Cc

Connecticut River Valley

A tobacco growing region that stretches north from Hartford, Connecticut, across the border into Massachusetts. Native Americans grew tobacco in Connecticut before the arrival of Europeans, and historians say locals have grown cigar tobacco there since the 1600s. The valley was the birthplace of shade tobacco circa 1900.
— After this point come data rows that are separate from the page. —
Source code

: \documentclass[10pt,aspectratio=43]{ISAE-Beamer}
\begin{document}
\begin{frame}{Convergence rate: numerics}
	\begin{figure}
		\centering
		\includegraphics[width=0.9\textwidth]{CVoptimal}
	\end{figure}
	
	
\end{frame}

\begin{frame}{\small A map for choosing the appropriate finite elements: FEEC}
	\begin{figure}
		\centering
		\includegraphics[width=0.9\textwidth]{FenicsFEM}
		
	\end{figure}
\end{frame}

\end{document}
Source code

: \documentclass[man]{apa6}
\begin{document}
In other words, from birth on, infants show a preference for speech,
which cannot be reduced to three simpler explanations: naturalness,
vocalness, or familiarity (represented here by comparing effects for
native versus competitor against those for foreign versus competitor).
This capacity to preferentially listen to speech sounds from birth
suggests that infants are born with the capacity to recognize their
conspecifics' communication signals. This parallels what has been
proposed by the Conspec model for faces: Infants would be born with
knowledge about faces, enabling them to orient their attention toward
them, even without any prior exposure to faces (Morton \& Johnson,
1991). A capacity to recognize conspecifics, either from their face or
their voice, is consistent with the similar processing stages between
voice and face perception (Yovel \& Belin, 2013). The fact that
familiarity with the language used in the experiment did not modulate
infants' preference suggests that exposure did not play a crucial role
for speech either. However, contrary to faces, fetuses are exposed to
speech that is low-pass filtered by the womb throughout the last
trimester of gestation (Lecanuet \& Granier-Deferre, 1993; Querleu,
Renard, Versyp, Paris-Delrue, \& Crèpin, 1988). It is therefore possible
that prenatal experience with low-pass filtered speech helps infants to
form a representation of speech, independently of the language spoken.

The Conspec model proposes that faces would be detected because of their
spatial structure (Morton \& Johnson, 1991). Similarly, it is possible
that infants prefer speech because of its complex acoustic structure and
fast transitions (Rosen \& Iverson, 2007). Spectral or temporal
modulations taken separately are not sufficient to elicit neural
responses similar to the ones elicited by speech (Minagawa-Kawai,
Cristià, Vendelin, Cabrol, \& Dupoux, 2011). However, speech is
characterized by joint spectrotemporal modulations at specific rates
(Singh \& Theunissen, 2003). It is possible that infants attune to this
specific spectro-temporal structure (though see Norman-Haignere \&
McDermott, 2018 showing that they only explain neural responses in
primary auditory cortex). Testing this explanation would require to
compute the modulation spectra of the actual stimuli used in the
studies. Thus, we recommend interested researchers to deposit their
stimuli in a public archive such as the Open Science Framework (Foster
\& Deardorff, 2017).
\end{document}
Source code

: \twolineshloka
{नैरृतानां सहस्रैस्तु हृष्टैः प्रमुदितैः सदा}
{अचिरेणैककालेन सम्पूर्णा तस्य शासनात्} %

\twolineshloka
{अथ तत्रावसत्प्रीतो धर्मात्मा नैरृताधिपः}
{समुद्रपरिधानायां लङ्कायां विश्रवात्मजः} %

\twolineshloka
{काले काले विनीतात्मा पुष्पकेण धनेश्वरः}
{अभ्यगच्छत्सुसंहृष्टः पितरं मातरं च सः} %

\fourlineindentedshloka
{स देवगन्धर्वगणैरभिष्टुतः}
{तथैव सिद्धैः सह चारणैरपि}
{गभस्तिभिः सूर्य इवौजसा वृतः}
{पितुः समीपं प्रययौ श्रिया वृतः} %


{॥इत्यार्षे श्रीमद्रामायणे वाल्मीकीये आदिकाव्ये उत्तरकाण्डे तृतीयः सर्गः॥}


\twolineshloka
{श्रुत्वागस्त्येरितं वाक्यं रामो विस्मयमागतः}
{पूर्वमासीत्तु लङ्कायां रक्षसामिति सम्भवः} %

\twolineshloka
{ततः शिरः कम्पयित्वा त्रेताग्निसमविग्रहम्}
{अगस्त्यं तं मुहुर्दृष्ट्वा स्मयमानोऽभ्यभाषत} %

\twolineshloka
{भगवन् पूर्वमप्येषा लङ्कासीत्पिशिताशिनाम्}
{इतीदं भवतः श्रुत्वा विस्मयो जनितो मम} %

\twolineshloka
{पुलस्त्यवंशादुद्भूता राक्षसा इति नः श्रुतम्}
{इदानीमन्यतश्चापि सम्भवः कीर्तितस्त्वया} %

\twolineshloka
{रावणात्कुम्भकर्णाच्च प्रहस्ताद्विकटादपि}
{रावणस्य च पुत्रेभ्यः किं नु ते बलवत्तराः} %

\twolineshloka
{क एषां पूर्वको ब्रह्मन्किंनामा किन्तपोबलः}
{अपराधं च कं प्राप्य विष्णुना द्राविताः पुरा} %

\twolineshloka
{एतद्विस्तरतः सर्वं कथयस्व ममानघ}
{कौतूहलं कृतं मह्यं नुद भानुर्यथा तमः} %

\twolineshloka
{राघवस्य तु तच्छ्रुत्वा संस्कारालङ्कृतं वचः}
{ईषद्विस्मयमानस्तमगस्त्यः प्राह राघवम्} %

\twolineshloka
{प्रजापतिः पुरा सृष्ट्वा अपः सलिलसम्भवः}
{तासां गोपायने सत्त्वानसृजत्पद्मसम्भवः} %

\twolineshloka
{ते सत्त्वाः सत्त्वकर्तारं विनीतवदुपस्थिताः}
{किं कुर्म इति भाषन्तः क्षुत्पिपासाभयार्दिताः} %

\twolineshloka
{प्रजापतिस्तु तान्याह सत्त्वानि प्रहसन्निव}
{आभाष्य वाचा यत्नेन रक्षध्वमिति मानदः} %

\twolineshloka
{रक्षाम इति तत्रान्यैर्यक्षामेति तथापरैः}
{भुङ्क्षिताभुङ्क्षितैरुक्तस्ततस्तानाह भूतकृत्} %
The soil around the valley is silty, with clay, sand and loam, the product of glaciers that scraped the northeastern part of America as they crept down from the Arctic. The first Connecticut tobacco was grown in the open sunlight, which makes a leaf thick and dark, with veins like ropes. The first variety grown was Connecticut broadleaf. In the late 1800s, Connecticut farmers were losing marketshare to a thin, beautiful leaf grown in Sumatra (part of modern-day Indonesia), so people tried to duplicate the product by planting Sumatra seeds in the Connecticut River Valley. The results were poor due to the bright sunny weather typical of a Connecticut summer, quite different from the overcast growing season in Sumatra. Farmers erected cheesecloth tents to cover the fields and shield the tobacco from the direct rays of the sun. "The first tents went up on River Road in the Poquonock section of Windsor in 1900," says Nielsen. The result was extraordinary: the leaves grew thin and supple, with barely noticeable veins. When cured and aged, the leaf turned golden brown and oily. Most experts say that was the origin of shade tobacco, which today is also grown in Cuba, Nicaragua and the Dominican Republic.